Third, women’s liberation politics. In 1902, she raised her voice to be admitted to the South African Native Convention because she believed that women should be visible in politics. Refused because of her gender, she went on later to found the Bantu Women’s League (BWL), precursor of the ANC Woman’s League in 1918, the year of the Spanish flu pandemic. The BWL involved itself in protesting many grievances, low wages and passes for women. Maxeke famously said she didn’t see how men could relieve women of the pass laws since they themselves were not free from them. She was a founder and first President of the National Council of African Women, formed in response to the deteriorating conditions for Africans as a result of the loss of the black franchise in 1936. In 1912, she was present with her husband, in Bloemfontein at the founding of South African Native National Congress, precursor to the ANC. While her contemporaries like Sol Plaatje spoke and wrote to “the native question,” Maxeke tackled the intersectionality of being black and female during colonisation and before full-blown apartheid.

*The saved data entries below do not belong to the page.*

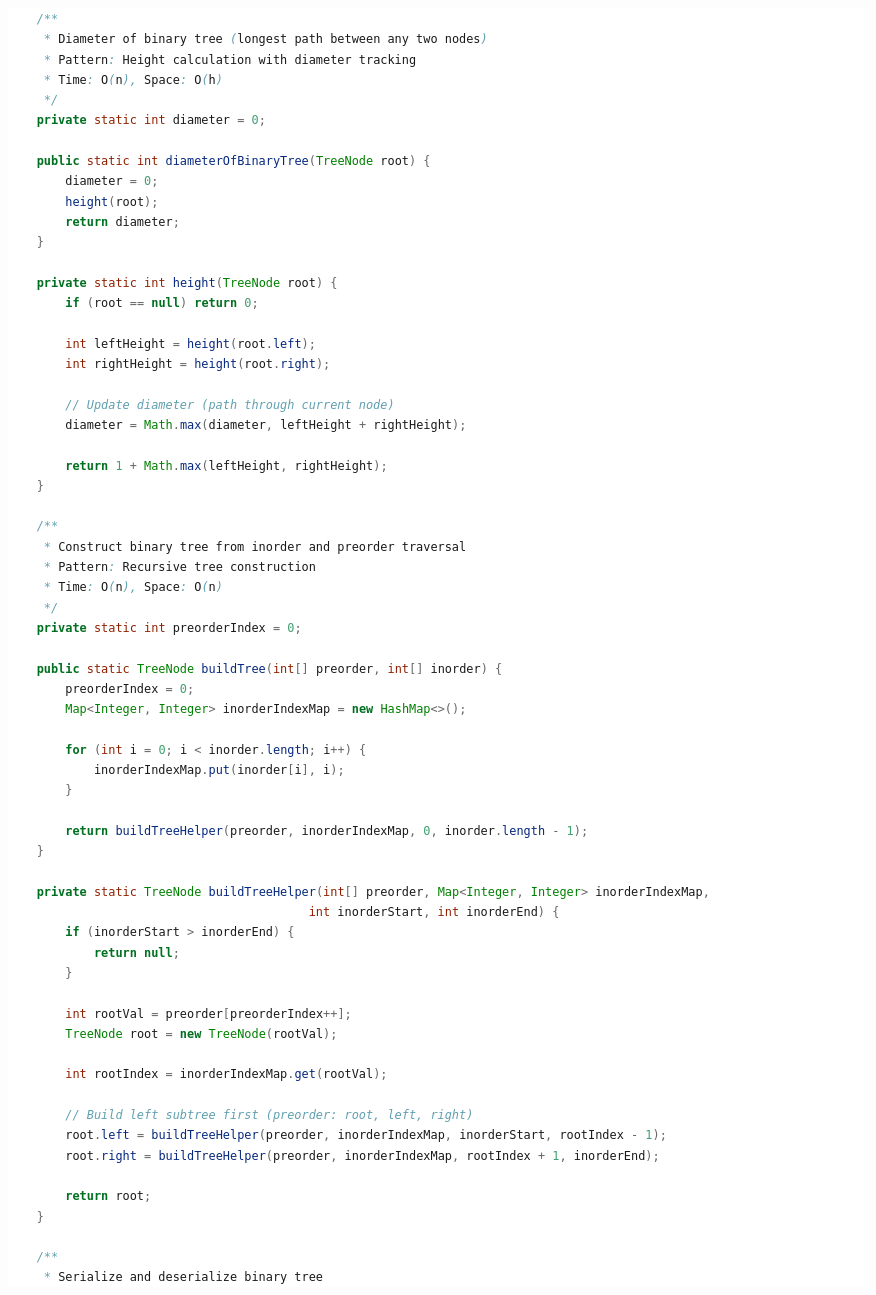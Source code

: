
 ```java
    /**
     * Diameter of binary tree (longest path between any two nodes)
     * Pattern: Height calculation with diameter tracking
     * Time: O(n), Space: O(h)
     */
    private static int diameter = 0;
    
    public static int diameterOfBinaryTree(TreeNode root) {
        diameter = 0;
        height(root);
        return diameter;
    }
    
    private static int height(TreeNode root) {
        if (root == null) return 0;
        
        int leftHeight = height(root.left);
        int rightHeight = height(root.right);
        
        // Update diameter (path through current node)
        diameter = Math.max(diameter, leftHeight + rightHeight);
        
        return 1 + Math.max(leftHeight, rightHeight);
    }
    
    /**
     * Construct binary tree from inorder and preorder traversal
     * Pattern: Recursive tree construction
     * Time: O(n), Space: O(n)
     */
    private static int preorderIndex = 0;
    
    public static TreeNode buildTree(int[] preorder, int[] inorder) {
        preorderIndex = 0;
        Map<Integer, Integer> inorderIndexMap = new HashMap<>();
        
        for (int i = 0; i < inorder.length; i++) {
            inorderIndexMap.put(inorder[i], i);
        }
        
        return buildTreeHelper(preorder, inorderIndexMap, 0, inorder.length - 1);
    }
    
    private static TreeNode buildTreeHelper(int[] preorder, Map<Integer, Integer> inorderIndexMap, 
                                          int inorderStart, int inorderEnd) {
        if (inorderStart > inorderEnd) {
            return null;
        }
        
        int rootVal = preorder[preorderIndex++];
        TreeNode root = new TreeNode(rootVal);
        
        int rootIndex = inorderIndexMap.get(rootVal);
        
        // Build left subtree first (preorder: root, left, right)
        root.left = buildTreeHelper(preorder, inorderIndexMap, inorderStart, rootIndex - 1);
        root.right = buildTreeHelper(preorder, inorderIndexMap, rootIndex + 1, inorderEnd);
        
        return root;
    }
    
    /**
     * Serialize and deserialize binary tree
```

Fourth, the social welfare of Africans. As a welfare and a probation officer during the 1920s and 30s, she involved herself in the everyday problems of urban women and youth in need of decent accommodation, education and jobs. This was the era that saw the migrant labour system take men to work in the gold mines of Johannesburg far from their families. Lamenting the resultant poverty faced by women and girls, she spoke of the conduct of some men who: “At the end of their term of employment … receive wages for which they have worked hard, and which should be used for the sustenance of their families, but attractive luxuries of civilization are in many instances too much for them, they waste their hard earned wages, and seem to forget completely the crying need of their family out in veld.” Of her dedication to uplifting women, Dr Alfred Bitini Xuma wrote: “I have often visited her office in Johannesburg where she helps our unfortunate women who constitute a most hapless section of Bantu humanity in the coils of the devilish environment of a city that boasts the notoriety of being the university of crime. One can never find words adequate to describe the full measure of our indebtedness to Mrs. Maxeke for this invaluable work of true Christian charity!”
Whereas Maxeke like other women in the South African liberation struggle have often been unwittingly consigned by history to support roles, historian, Thomaza April ‘re-stories’ her role as an intellectual.

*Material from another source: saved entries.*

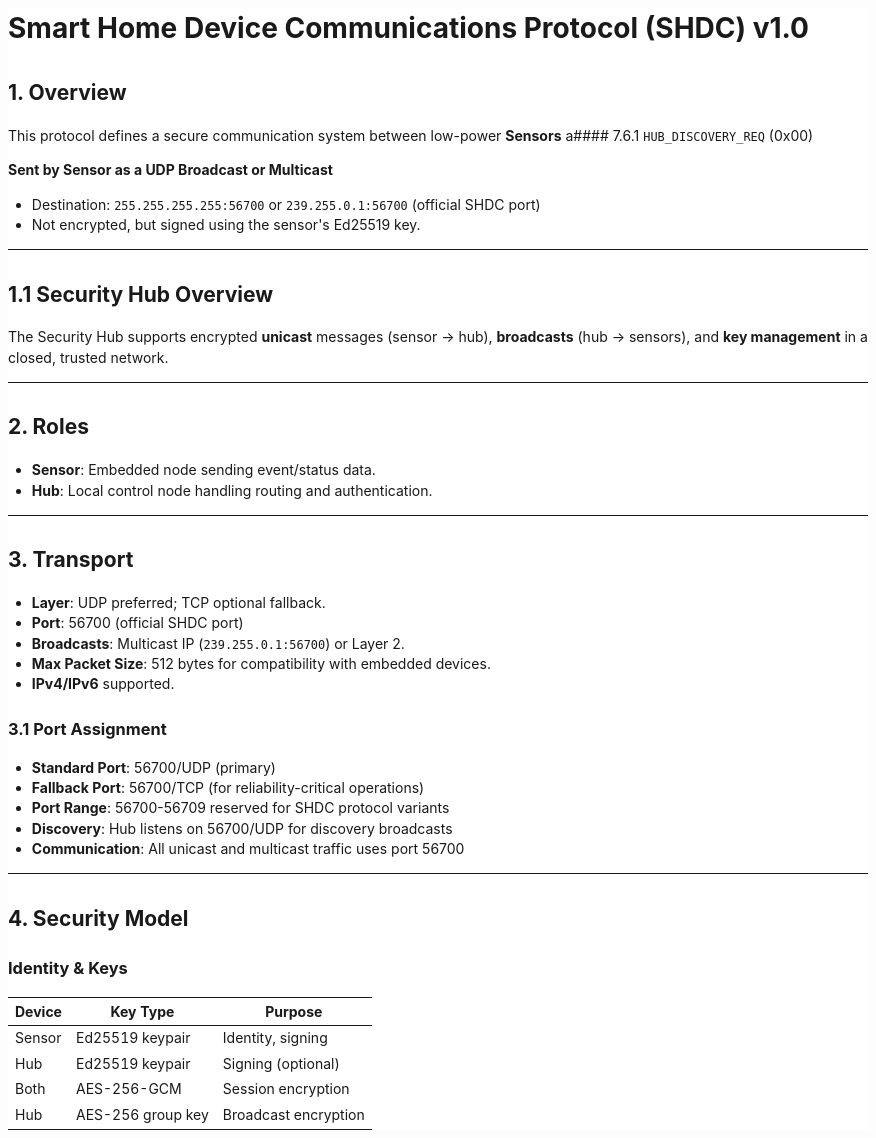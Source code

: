 # Smart Home Device Communications Protocol (SHDC) v1.0 

## 1. Overview

This protocol defines a secure communication system between low-power **Sensors** a#### 7.6.1 `HUB_DISCOVERY_REQ` (0x00)

**Sent by Sensor as a UDP Broadcast or Multicast**

- Destination: `255.255.255.255:56700` or `239.255.0.1:56700` (official SHDC port)
- Not encrypted, but signed using the sensor's Ed25519 key.

---

## 1.1 Security Hub Overview

The Security Hub supports encrypted **unicast** messages (sensor → hub), **broadcasts** (hub → sensors), and **key management** in a closed, trusted network.

---
## 2. Roles

- **Sensor**: Embedded node sending event/status data.
- **Hub**: Local control node handling routing and authentication.

---

## 3. Transport

- **Layer**: UDP preferred; TCP optional fallback.
- **Port**: 56700 (official SHDC port)
- **Broadcasts**: Multicast IP (`239.255.0.1:56700`) or Layer 2.
- **Max Packet Size**: 512 bytes for compatibility with embedded devices.
- **IPv4/IPv6** supported.

### 3.1 Port Assignment

- **Standard Port**: 56700/UDP (primary)
- **Fallback Port**: 56700/TCP (for reliability-critical operations)
- **Port Range**: 56700-56709 reserved for SHDC protocol variants
- **Discovery**: Hub listens on 56700/UDP for discovery broadcasts
- **Communication**: All unicast and multicast traffic uses port 56700

---

## 4. Security Model

### Identity & Keys

| Device  | Key Type         | Purpose                     |
|---------|------------------|-----------------------------|
| Sensor  | Ed25519 keypair  | Identity, signing           |
| Hub     | Ed25519 keypair  | Signing (optional)          |
| Both    | AES-256-GCM      | Session encryption          |
| Hub     | AES-256 group key| Broadcast encryption        |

Reading her speeches, one cannot help but be struck by her keen and nuanced understanding of issues. Her boldness and fearlessness is tempered by a gentle sense of humour when she lays bare white racism. Addressing an interracial audience in 1925 she refers to the missionary who when a believer comes to speak to him, tells him to “Go round to the kitchen!” Again, she points to the racism and hypocrisy of whites who have labelled Africans as ‘lazy,’ yet now that Africans have moved to the cities to work, the whites ask disingenuously “How did all these natives get here?” The gentle humour she uses when speaking truth to power has no sting.
What lessons does the mother of black freedom offer the South African university student of today on whom we count to build an inclusive and transformed society? That it is possible to be an intellectual, to understand issues in a nuanced way, to raise your voice, to speak truth to power even from the margins and to work for the benefit of the larger society.